Since time immemorial, humans have been drawn to the idea of creating artificial creatures and intelligences. In Jewish folklore, for example, a golem is an animated anthropomorphic being formed from inanimate clay or mud (as an aside, Helene Wecker’s break-out novel, The Golem and the Jinni, will have you on the edge of your seat at its conclusion).
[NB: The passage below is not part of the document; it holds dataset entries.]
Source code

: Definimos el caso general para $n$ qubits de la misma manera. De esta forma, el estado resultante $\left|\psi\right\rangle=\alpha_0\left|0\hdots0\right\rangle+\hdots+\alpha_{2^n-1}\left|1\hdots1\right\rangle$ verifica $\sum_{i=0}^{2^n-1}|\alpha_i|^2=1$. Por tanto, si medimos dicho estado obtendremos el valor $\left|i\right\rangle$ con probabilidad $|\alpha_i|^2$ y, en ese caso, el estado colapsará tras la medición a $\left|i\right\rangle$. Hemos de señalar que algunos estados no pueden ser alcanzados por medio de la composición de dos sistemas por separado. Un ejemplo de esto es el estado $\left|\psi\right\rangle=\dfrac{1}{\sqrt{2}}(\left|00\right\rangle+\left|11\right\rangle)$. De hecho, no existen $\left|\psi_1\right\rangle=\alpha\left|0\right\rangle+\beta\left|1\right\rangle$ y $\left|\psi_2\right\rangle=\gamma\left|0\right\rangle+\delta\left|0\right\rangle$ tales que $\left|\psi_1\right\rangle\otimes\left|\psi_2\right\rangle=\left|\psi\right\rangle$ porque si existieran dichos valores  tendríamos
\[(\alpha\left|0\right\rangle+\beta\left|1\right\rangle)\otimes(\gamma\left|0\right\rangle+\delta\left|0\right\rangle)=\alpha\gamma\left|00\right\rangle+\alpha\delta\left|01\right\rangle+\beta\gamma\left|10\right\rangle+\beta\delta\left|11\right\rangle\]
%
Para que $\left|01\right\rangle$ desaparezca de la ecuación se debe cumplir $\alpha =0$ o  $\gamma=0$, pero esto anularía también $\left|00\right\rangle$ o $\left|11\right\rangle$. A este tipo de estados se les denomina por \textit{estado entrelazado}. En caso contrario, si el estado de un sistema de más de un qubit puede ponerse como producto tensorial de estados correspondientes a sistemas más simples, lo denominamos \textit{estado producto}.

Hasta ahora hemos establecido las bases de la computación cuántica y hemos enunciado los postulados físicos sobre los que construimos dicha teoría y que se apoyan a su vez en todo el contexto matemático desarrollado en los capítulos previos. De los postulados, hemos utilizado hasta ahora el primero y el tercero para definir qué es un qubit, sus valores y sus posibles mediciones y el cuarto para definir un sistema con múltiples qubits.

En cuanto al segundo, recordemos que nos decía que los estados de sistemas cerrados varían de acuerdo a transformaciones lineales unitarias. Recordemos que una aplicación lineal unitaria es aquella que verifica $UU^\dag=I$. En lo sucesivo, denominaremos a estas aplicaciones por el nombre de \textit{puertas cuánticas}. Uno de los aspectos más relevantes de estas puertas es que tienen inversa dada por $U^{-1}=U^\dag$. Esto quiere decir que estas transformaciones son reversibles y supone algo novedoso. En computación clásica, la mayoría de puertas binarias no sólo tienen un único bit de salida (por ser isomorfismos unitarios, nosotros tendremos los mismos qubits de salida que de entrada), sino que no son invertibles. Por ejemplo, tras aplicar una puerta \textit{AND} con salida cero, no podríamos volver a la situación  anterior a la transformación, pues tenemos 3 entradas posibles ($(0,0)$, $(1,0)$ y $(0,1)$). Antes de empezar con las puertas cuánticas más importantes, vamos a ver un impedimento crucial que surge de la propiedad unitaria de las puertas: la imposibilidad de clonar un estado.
More recently, mechanical automata entranced everyone who saw them. Perhaps the most astounding example of this genre is The Writer, which was completed around 245 years ago as I pen these words. Containing 6,000+ moving parts, The Writer is capable of writing any custom text up to 40 characters long. Furthermore, it can do this in cursive — a skill that sadly eludes most young humans today.
First AI Musings
Many people are surprised to hear that Ada Lovelace (1815-1852) mused about the possibility of using computers to perform tasks like creating music whilst working with Charles Babbage (1791 – 1871) on his Analytical Steam Engine project. Babbage was focused on using his mechanical computer to perform mathematical and logical operations, but Ada realized that the data stored and manipulated inside computers was not obliged to represent only numerical quantities but could instead be used to represent more abstract concepts like musical notes. In her notes, she wrote:
“[The Analytical Engine] might act upon other things besides number, were objects found whose mutual fundamental relations could be expressed by those of the abstract science of operations, and which should be also susceptible of adaptations to the action of the operating notation and mechanism of the engine…Supposing, for instance, that the fundamental relations of pitched sounds in the science of harmony and of musical composition were susceptible of such expression and adaptations, the engine might compose elaborate and scientific pieces of music of any degree of complexity or extent.”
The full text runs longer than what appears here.